⟨

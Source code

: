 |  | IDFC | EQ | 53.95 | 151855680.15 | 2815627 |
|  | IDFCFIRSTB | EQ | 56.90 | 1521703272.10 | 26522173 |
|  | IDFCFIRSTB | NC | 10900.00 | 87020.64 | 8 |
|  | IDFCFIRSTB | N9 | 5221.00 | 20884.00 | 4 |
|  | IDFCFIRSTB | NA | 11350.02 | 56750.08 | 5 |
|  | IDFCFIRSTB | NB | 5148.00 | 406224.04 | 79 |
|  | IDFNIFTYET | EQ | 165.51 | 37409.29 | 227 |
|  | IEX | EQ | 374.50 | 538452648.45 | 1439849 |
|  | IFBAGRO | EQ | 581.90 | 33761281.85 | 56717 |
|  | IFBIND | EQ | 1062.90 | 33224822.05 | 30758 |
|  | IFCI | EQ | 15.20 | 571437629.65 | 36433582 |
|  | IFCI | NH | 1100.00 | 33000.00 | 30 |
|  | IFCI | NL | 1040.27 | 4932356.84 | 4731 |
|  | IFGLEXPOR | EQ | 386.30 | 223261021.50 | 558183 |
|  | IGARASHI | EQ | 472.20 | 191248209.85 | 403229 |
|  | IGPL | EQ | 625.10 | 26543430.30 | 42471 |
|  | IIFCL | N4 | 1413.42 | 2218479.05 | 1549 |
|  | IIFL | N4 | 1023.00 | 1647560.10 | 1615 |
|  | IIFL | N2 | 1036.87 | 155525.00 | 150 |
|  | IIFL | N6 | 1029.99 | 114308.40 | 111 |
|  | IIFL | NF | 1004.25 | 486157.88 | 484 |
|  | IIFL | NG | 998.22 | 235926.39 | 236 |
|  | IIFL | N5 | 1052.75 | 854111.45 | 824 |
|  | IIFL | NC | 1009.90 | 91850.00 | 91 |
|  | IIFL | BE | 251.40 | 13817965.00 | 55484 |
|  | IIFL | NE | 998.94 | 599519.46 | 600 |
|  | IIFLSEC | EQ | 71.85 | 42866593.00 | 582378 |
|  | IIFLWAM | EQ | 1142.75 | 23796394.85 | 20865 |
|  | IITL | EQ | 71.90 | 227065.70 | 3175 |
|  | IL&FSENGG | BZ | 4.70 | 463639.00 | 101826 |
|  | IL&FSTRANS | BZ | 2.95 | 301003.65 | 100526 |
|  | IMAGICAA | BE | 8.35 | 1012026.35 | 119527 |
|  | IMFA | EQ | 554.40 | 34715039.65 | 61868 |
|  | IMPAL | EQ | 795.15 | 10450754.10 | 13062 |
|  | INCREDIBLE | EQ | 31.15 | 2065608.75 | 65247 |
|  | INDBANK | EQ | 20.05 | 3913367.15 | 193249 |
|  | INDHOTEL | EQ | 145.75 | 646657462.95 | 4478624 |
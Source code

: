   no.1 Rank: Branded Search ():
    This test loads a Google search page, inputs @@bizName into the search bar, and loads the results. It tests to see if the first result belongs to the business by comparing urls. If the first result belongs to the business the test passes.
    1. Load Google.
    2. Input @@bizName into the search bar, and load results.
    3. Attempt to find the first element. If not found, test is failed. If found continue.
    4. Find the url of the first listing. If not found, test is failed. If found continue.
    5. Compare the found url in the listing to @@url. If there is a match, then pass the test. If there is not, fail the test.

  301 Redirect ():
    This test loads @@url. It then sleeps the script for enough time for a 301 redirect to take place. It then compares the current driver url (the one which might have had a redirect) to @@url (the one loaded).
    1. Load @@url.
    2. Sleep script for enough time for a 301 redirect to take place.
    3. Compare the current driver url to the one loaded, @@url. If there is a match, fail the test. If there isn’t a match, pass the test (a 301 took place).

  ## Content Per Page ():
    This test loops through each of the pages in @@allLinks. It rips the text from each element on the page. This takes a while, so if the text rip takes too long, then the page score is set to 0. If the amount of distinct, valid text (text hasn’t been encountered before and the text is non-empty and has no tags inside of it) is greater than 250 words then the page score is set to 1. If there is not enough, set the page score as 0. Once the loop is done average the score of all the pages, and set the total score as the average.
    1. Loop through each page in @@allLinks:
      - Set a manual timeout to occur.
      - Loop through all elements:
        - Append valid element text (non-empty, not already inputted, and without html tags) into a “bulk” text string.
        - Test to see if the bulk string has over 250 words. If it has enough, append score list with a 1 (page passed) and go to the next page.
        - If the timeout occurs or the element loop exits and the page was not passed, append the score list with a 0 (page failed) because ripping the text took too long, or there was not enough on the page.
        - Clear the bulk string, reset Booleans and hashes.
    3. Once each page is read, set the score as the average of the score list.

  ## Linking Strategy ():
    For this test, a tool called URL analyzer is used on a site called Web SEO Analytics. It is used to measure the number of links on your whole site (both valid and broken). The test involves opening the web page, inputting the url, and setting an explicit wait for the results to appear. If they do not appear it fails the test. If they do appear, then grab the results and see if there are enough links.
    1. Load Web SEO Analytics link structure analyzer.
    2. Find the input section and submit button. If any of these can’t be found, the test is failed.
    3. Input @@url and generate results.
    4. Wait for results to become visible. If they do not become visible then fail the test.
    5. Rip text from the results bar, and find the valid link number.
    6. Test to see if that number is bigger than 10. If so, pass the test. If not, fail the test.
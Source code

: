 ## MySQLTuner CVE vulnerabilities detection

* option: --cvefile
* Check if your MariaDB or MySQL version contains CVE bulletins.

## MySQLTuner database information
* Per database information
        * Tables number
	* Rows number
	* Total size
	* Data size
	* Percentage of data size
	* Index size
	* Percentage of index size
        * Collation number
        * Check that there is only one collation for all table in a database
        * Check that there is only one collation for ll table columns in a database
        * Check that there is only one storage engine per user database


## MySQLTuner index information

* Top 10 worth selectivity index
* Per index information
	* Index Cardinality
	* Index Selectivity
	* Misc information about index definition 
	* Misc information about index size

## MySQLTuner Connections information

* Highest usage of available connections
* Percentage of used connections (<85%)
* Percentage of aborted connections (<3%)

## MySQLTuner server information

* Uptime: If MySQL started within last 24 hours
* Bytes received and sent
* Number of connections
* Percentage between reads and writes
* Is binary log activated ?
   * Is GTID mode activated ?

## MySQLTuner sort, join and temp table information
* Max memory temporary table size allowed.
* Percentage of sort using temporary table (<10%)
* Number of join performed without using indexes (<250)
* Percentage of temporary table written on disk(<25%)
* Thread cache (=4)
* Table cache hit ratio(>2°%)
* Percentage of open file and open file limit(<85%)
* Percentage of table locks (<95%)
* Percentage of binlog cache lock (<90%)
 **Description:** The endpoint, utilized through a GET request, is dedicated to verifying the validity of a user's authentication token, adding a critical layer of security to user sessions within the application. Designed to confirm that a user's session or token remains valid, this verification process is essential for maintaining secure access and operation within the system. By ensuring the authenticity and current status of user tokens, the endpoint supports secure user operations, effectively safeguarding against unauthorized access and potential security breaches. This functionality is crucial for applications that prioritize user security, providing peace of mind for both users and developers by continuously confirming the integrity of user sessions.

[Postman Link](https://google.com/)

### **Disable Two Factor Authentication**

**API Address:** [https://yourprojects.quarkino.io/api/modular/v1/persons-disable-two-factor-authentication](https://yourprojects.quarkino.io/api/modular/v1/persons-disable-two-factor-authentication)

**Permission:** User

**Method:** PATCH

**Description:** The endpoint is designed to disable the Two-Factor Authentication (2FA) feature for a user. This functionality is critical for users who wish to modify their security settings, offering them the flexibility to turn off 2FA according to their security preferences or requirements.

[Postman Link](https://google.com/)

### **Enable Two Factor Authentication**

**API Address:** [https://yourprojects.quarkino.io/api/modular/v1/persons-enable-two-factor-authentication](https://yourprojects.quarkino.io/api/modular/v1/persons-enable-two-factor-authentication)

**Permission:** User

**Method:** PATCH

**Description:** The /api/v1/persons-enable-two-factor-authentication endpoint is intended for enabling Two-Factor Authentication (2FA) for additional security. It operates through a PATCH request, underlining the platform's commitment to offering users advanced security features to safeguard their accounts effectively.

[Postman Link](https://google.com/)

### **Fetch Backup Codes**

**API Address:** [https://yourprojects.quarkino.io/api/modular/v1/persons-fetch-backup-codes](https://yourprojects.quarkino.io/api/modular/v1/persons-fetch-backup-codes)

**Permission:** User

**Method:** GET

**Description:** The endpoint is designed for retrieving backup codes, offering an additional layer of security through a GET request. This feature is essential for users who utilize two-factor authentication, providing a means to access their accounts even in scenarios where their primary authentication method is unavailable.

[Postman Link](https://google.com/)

⟩

Exercise details: State the number of lines in the records that contain the string "accounts". Nothing else is needed.

Worked solution: 2